Creating your own pdf#
A core feature of zfit is the ability to create custom pdfs and functions in an simple and straightforward way.
There are two main possibilities to create a custom pdf, an easier for most use-cases and an advanced way..
The simple way#
While the same works for functions, an example with a PDF is shown here.
import numpy as np
import zfit
from zfit import z
/home/docs/checkouts/readthedocs.org/user_builds/zfit/envs/stable/lib/python3.12/site-packages/zfit/__init__.py:59: UserWarning: TensorFlow warnings are by default suppressed by zfit. In order to show them, set the environment variable ZFIT_DISABLE_TF_WARNINGS=0. In order to suppress the TensorFlow warnings AND this warning, set ZFIT_DISABLE_TF_WARNINGS=1.
warnings.warn(
The first way is the most simple and should only be used for the trivial cases, i.e. if you’re not familiar with Python classes (especially not with the __init__
method).
class MyGauss(zfit.pdf.ZPDF):
_N_OBS = 1 # dimension, can be omitted
_PARAMS = ['mean', 'std'] # the name of the parameters
@zfit.supports()
def _unnormalized_pdf(self, x, params):
x0 = x[0] # using the 0th axis
mean = params['mean']
std = params['std']
return z.exp(- ((x0 - mean) / std) ** 2)
Done. Now we can use our pdf already!
The slightly more general way involves overwritting the __init__
and gives you all the possible flexibility: to use custom parameters, to preprocess them etc.

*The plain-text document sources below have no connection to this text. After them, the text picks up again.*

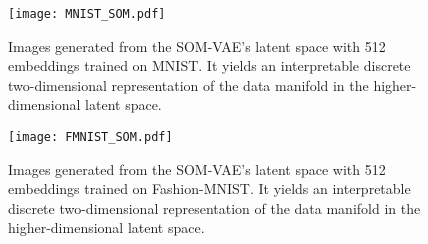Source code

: 


\begin{figure}[h]
    \centering
    \texttt{[image: MNIST\_SOM.pdf]}
    \caption{Images generated from the SOM-VAE's latent space with 512 embeddings trained on MNIST. It yields an interpretable discrete two-dimensional representation of the data manifold in the higher-dimensional latent space.}
    \label{fig:MNIST_SOM}
\end{figure}

\begin{figure}[h]
    \centering
    \texttt{[image: FMNIST\_SOM.pdf]}
    \caption{Images generated from the SOM-VAE's latent space with 512 embeddings trained on Fashion-MNIST. It yields an interpretable discrete two-dimensional representation of the data manifold in the higher-dimensional latent space.}
    \label{fig:FMNIST_SOM}
\end{figure}




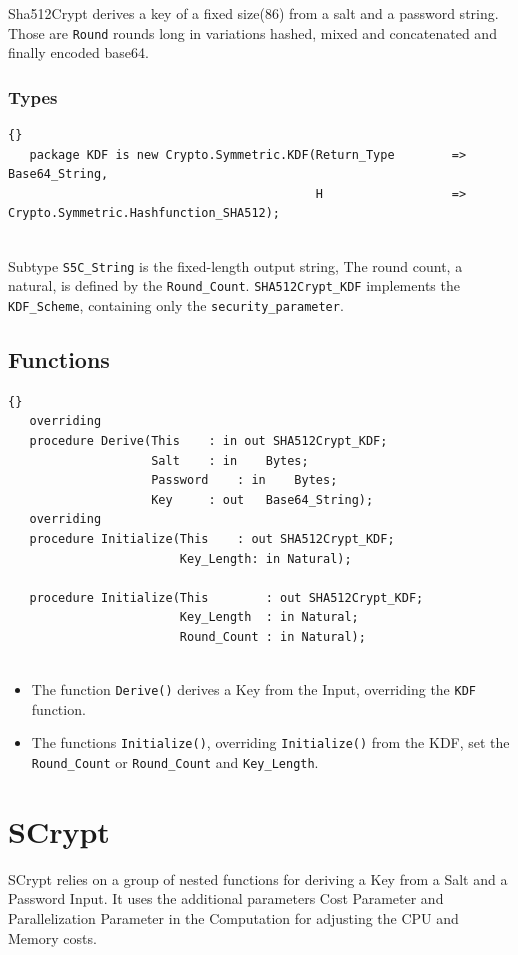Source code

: Sha512Crypt derives a key of a fixed size(86) from a salt and a password string. Those are \texttt{Round\Count} rounds long in variations hashed, mixed and concatenated and finally encoded base64.
\subsubsection*{Types}
\begin{lstlisting}{}
   package KDF is new Crypto.Symmetric.KDF(Return_Type        => Base64_String,
                                           H                  => Crypto.Symmetric.Hashfunction_SHA512);


\end{lstlisting}
Subtype \texttt{S5C\_String} is the fixed-length output string, The round count, a natural, is defined by the \texttt{Round\_Count}. \texttt{SHA512Crypt\_KDF} implements the \texttt{KDF\_Scheme}, containing only the \texttt{security\_parameter}. 

\subsection*{Functions}
\begin{lstlisting}{}
   overriding
   procedure Derive(This	: in out SHA512Crypt_KDF;
                    Salt	: in 	Bytes;
                    Password	: in	Bytes;
                    Key		: out	Base64_String);
   overriding
   procedure Initialize(This	: out SHA512Crypt_KDF;
                        Key_Length: in Natural);

   procedure Initialize(This		: out SHA512Crypt_KDF;
                        Key_Length	: in Natural;
                        Round_Count	: in Natural);


\end{lstlisting}
\begin{itemize}
	\item The function \texttt{Derive()} derives a Key from the Input, overriding the \texttt{KDF} function.
	\item The functions \texttt{Initialize()}, overriding \texttt{Initialize()} from the KDF, set the \texttt{Round\_Count} or \texttt{Round\_Count} and \texttt{Key\_Length}.
\end{itemize}


\section{SCrypt}
SCrypt relies on a group of nested functions for deriving a Key from a Salt and a Password Input. It uses the additional parameters Cost Parameter and Parallelization Parameter in the Computation for adjusting the CPU and Memory costs.
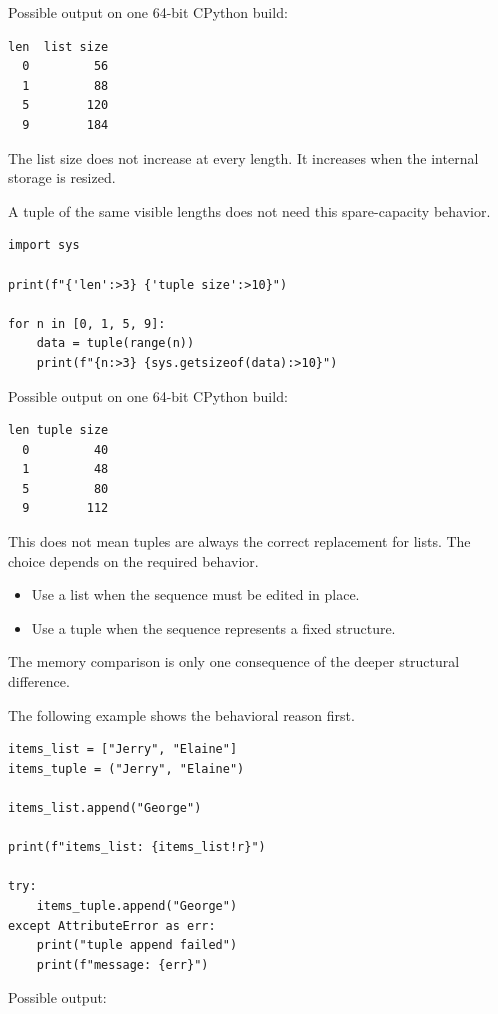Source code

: Possible output on one 64-bit CPython build:

\begin{verbatim}
len  list size
  0         56
  1         88
  5        120
  9        184
\end{verbatim}

The list size does not increase at every length. It increases when the internal storage is resized.

A tuple of the same visible lengths does not need this spare-capacity behavior.

\begin{verbatim}
import sys

print(f"{'len':>3} {'tuple size':>10}")

for n in [0, 1, 5, 9]:
    data = tuple(range(n))
    print(f"{n:>3} {sys.getsizeof(data):>10}")
\end{verbatim}

Possible output on one 64-bit CPython build:

\begin{verbatim}
len tuple size
  0         40
  1         48
  5         80
  9        112
\end{verbatim}

This does not mean tuples are always the correct replacement for lists. The choice depends on the required behavior.

\begin{itemize}
    \item Use a list when the sequence must be edited in place.
    \item Use a tuple when the sequence represents a fixed structure.
\end{itemize}

The memory comparison is only one consequence of the deeper structural difference.

The following example shows the behavioral reason first.

\begin{verbatim}
items_list = ["Jerry", "Elaine"]
items_tuple = ("Jerry", "Elaine")

items_list.append("George")

print(f"items_list: {items_list!r}")

try:
    items_tuple.append("George")
except AttributeError as err:
    print("tuple append failed")
    print(f"message: {err}")
\end{verbatim}

Possible output:

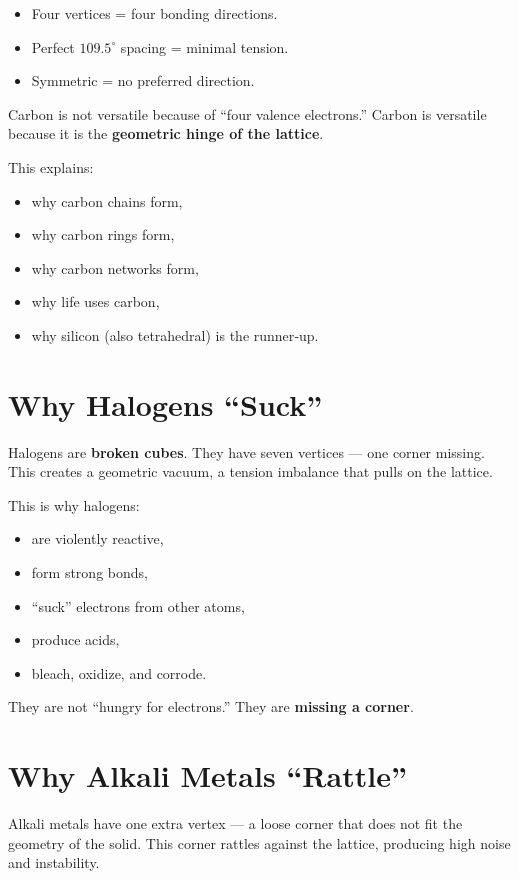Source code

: \documentclass[11pt, letterpaper, openany]{book}
\begin{document}
\begin{itemize}
    \item Four vertices = four bonding directions.
    \item Perfect $109.5^\circ$ spacing = minimal tension.
    \item Symmetric = no preferred direction.
\end{itemize}

Carbon is not versatile because of “four valence electrons.”  
Carbon is versatile because it is the \textbf{geometric hinge of the lattice}.

This explains:

\begin{itemize}
    \item why carbon chains form,
    \item why carbon rings form,
    \item why carbon networks form,
    \item why life uses carbon,
    \item why silicon (also tetrahedral) is the runner‑up.
\end{itemize}

\section{Why Halogens ``Suck''}

Halogens are \textbf{broken cubes}. They have seven vertices — one corner missing. This
creates a geometric vacuum, a tension imbalance that pulls on the lattice.

This is why halogens:

\begin{itemize}
    \item are violently reactive,
    \item form strong bonds,
    \item “suck” electrons from other atoms,
    \item produce acids,
    \item bleach, oxidize, and corrode.
\end{itemize}

They are not “hungry for electrons.”  
They are \textbf{missing a corner}.

\section{Why Alkali Metals ``Rattle''}

Alkali metals have one extra vertex — a loose corner that does not fit the geometry of the
solid. This corner rattles against the lattice, producing high noise and instability.
\end{document}
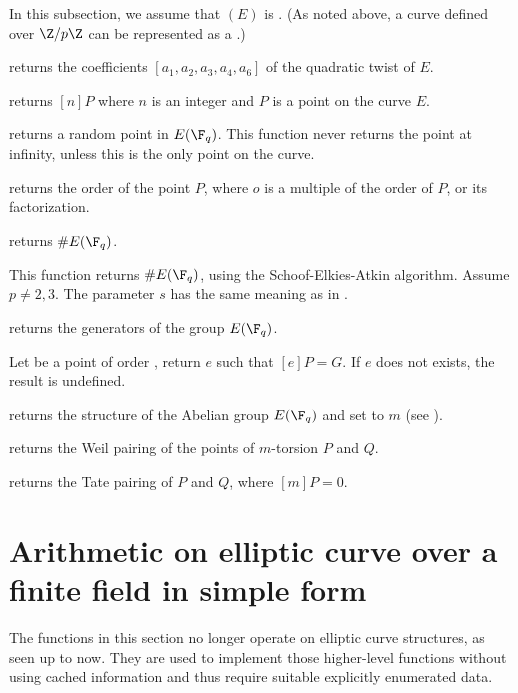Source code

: In this subsection, we assume that $(E)$ is .
(As noted above, a curve defined over $\Z/p\Z$ can be represented as a
.)

 returns the coefficients
$[a_1,a_2,a_3,a_4,a_6]$ of the quadratic twist of $E$.

 returns $[n]P$ where $n$ is an
integer and $P$ is a point on the curve $E$.

 returns a random point in $E(\F_q)$.
This function never returns the point at infinity, unless this is the
only point on the curve.

 returns the order of the point
$P$, where $o$ is a multiple of the order of $P$, or its factorization.

 returns $\#E(\F_q)$.

This function returns $\#E(\F_q)$, using the Schoof-Elkies-Atkin
algorithm.  Assume $p\neq 2,3$.
The parameter $s$ has the same meaning as in .

 returns the generators of the group $E(\F_q)$.

 Let  be a point of
order , return $e$ such that $[e]P=G$. If $e$ does not exists, the
result is undefined.

 returns the structure of the Abelian
group $E(\F_q)$ and set  to $m$ (see ).

 returns the
Weil pairing of the points of $m$-torsion $P$ and $Q$.

 returns the Tate
pairing of $P$ and $Q$, where $[m]P = 0$.

\section{Arithmetic on elliptic curve over a finite field in simple form}

The functions in this section no longer operate on elliptic curve structures,
as seen up to now. They are used to implement those higher-level functions
without using cached information and thus require suitable explicitly
enumerated data.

Here we inherit from BasePDF
class MyGauss(zfit.pdf.BasePDF):
def __init__(self, mean, std, obs, extended=None, norm=None, name=None, label=None):
params = {'mean': mean, # 'mean' is the name as it will be named in the PDF, mean is just the parameter to create the PDF
'std': std
}
super().__init__(obs=obs, params=params, extended=extended, norm=norm,
name=name, label=label)
@zfit.supports()
def _unnormalized_pdf(self, x, params):
x0 = x[0] # using the 0th axis
mean = params['mean']
std = params['std']
return z.exp(- ((x0 - mean) / std) ** 2)
obs = zfit.Space('obs1', -3, 6)
data_np = np.random.random(size=1000)
data = zfit.Data(data_np, obs=obs)
Create two parameters and an instance of your own pdf
mean = zfit.Parameter("mean", 1.)
std = zfit.Parameter("std", 1.)
my_gauss = MyGauss(obs=obs, mean=mean, std=std)
probs = my_gauss.pdf(data)
print(probs[:20])
tf.Tensor(
[0.52561935 0.22342252 0.40326439 0.43209532 0.52483915 0.55327202
0.47526318 0.51571506 0.42921527 0.51157853 0.38883657 0.51392589
0.39406472 0.44874699 0.21935478 0.30473804 0.28482407 0.39267121
0.53199433 0.48000772], shape=(20,), dtype=float64)
If we want to make sure it’s a numpy array, we can use zfit.run
We could improve our PDF by registering an integral
def gauss_integral_from_any_to_any(limits, params, model):
lower, upper = limits.v1.limits
mean = params['mean']
std = params['std']
# write your integral here
return 42. # dummy integral, must be a scalar!
limits = zfit.Space(axes=0, lower=zfit.Space.ANY_LOWER, upper=zfit.Space.ANY_UPPER)
MyGauss.register_analytic_integral(func=gauss_integral_from_any_to_any, limits=limits)
More advanced custom PDFs are introduced in the guide on custom PDFs.